Сегодня всем, даже глупцам, очевидно, что, если семидесятилетнее правление при помощи «самого передового учения» привело к краху одной из самых богатых стран на земле, это учение ложно. И если, как признает Горбачев, не нашлось после Ленина ни одного руководителя, который бы сумел заставить действовать это учение, может, уже пришло время попробовать что-нибудь другое? Разве не сам Ленин постоянно повторял, что только практика является высшим критерием теории? Может ли обветшавшая теория выдержать сегодняшнюю практику? Вот в чем вопрос. А если нет, то что же тогда произойдет?
Василий Аксенов — бродим с ним по Москве осенним днем и до самого вечера. Говорим, мечтаем. О чем? О времени — такое, какое настало сегодня и которое он теперь обвиняет… Мастерская Эрнста Неизвестного в переулке возле Сретенки. Не отрывая руки, одним движением художник старается изобразить Прометея, разрывающего цепи. Портрет любимого героя Маркса — это к его юбилею на обложку журнала «Журналист». Неизвестному никак не удается передать радость человека, обретающего свободу. Отбрасываются и рвутся листы, пока не рождается тот, единственный рисунок… Сегодняшний Неизвестный и понять не в состоянии те чувства, которые испытывают его соотечественники, понять людей, которые говорят: мы выстрадали перестройку… Вспоминаю встречу с Владимиром Максимовым на Страстном бульваре. Он, как всегда, что-то бормочет о вере, царе и Отечестве, горюет по безвременно почившим в Бозе Романовым. Тогда, признаться, это воспринималось болезненным чудачеством озлобленно-ущербного человека. А теперь? Рядом с его именем ставит свое и Юрий Любимов… Съехавшись в Замоскворечье, сочиняли манифест о революционном театре. Нет, Таганки еще не было. И сама возможность там обосноваться смущала Любимова: «Это же на окраине, кто поедет в такую даль?» А вот желание создать театр, подобный тем, что возникали в 20-е годы, и прежде всего подобный театру Мейерхольда, — это желание было твердым. Ныне создатель революционного театра оказывается в соавторах с Максимовым.

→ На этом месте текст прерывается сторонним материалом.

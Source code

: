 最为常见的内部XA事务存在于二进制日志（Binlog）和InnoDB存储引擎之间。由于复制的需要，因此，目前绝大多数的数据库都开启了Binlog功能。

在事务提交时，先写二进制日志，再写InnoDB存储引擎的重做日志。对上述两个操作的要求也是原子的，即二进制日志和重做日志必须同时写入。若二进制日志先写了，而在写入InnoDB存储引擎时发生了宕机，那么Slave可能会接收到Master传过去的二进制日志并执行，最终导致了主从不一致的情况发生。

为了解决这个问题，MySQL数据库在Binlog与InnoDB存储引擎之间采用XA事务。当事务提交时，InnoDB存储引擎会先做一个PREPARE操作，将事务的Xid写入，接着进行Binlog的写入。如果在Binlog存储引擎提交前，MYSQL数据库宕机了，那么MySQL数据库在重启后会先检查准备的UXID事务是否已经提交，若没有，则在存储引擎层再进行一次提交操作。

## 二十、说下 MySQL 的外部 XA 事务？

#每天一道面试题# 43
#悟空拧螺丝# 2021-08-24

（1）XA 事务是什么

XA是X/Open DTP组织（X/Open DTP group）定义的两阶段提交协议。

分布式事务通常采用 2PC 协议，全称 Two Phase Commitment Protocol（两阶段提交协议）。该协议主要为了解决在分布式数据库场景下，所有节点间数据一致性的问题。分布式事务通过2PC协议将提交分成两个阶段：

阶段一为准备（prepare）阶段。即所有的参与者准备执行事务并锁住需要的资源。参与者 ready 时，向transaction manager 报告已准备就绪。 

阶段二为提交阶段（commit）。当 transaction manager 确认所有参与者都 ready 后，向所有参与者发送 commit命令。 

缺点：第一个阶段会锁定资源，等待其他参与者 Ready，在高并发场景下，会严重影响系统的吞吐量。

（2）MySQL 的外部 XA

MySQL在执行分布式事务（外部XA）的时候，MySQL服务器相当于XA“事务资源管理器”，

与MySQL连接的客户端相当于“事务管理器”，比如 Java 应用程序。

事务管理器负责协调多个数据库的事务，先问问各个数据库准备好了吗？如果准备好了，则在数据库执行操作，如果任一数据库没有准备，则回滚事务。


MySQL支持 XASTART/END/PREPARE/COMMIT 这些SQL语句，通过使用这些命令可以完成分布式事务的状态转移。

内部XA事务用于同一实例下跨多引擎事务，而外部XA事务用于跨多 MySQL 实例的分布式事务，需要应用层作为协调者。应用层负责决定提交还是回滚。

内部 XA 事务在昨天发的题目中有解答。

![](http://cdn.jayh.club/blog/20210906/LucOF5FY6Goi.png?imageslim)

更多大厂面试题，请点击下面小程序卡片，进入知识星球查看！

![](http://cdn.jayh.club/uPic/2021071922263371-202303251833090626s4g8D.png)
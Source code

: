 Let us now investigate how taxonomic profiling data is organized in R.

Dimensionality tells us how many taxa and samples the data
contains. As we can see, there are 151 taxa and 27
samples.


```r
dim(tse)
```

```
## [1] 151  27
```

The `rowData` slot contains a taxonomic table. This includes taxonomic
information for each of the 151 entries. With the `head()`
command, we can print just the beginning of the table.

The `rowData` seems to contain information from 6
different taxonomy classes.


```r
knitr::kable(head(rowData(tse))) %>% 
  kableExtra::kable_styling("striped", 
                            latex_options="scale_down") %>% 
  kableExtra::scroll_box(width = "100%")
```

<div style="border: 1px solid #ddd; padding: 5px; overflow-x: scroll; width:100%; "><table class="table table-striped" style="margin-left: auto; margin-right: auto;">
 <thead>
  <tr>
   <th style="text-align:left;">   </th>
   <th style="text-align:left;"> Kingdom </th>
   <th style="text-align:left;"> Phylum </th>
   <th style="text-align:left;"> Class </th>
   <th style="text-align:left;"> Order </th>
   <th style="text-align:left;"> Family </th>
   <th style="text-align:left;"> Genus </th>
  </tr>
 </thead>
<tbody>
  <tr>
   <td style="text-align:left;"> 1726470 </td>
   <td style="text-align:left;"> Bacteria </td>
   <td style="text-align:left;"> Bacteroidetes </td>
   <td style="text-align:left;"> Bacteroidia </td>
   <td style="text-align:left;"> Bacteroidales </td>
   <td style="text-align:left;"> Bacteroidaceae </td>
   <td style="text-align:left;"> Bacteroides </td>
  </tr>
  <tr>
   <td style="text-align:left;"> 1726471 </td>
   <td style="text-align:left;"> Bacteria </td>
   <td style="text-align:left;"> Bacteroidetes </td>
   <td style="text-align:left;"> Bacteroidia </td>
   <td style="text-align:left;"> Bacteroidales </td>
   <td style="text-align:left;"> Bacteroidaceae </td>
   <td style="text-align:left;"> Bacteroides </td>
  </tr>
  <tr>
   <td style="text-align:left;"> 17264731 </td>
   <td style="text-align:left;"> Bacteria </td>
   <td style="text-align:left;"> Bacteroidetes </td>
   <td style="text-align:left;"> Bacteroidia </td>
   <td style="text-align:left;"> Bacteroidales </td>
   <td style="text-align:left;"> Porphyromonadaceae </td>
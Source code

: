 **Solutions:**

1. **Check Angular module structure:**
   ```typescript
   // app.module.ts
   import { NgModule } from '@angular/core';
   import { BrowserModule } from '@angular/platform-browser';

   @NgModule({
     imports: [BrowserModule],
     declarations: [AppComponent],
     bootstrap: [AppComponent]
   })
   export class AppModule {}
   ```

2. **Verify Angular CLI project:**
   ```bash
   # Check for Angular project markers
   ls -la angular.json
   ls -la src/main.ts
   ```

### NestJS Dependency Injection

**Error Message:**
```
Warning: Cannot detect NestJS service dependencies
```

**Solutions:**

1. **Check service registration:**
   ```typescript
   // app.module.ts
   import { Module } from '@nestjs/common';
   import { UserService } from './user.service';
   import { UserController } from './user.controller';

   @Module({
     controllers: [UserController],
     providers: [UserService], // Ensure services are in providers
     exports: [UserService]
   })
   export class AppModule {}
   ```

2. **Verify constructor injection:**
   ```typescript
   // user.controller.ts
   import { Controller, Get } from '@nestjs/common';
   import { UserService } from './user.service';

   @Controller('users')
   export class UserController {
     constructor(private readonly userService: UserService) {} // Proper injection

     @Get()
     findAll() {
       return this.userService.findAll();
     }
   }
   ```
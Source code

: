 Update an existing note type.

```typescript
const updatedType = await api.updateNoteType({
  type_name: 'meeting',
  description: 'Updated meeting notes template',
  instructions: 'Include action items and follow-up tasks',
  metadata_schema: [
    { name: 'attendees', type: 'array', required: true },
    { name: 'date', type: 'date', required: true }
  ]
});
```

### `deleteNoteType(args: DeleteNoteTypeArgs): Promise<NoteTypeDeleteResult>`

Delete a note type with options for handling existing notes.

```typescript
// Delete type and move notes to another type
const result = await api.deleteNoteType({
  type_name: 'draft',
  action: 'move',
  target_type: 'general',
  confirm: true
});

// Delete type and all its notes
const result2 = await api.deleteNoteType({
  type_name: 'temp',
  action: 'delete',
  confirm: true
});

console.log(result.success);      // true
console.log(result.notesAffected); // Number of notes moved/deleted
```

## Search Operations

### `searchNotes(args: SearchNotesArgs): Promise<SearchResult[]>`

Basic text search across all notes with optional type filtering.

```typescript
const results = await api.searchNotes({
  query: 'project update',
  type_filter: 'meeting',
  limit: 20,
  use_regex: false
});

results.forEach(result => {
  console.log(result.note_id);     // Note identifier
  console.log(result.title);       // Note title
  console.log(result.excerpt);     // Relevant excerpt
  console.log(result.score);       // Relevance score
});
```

А все они вместе — те, кто так ратовали за демократизацию нашего общества, — теперь злословят по поводу этой самой демократизации, поют ей за упокой прежде, чем она началась. Сколько слов и чернил извели, доказывая необходимость перемен, а как только начались они — принялись доказывать от обратного: обличают перемены.
Что же случилось? Все смешалось? Скорее, определилось.
Еще недавно не только мне казалось: кого-то из них непременно потянет домой. Вернется по зову совести, коль взялись мы всем миром за переустройство жизни. И звонили, скажем, актеры с Таганки, поддаваясь чувству, — звонили чуть ли не каждую ночь за океан (это при их-то зарплате), убеждали Любимова: его ждут в театре. А он кокетничал, торговался… Теперь — собственноручно отрезанный ломоть в канун своего семидесятилетия.
Однажды в ответ на признание одного из поклонников «Нового мира»: «Рано или поздно наступит конец цензурным ограничениям, тогда-то мы и поработаем с вами, Александр Трифонович» — Твардовский весьма неприязненно ответил: «Тогда мы сможем оказаться с вами по разные стороны баррикад. Это только сейчас, против нынешних глупостей мы едины».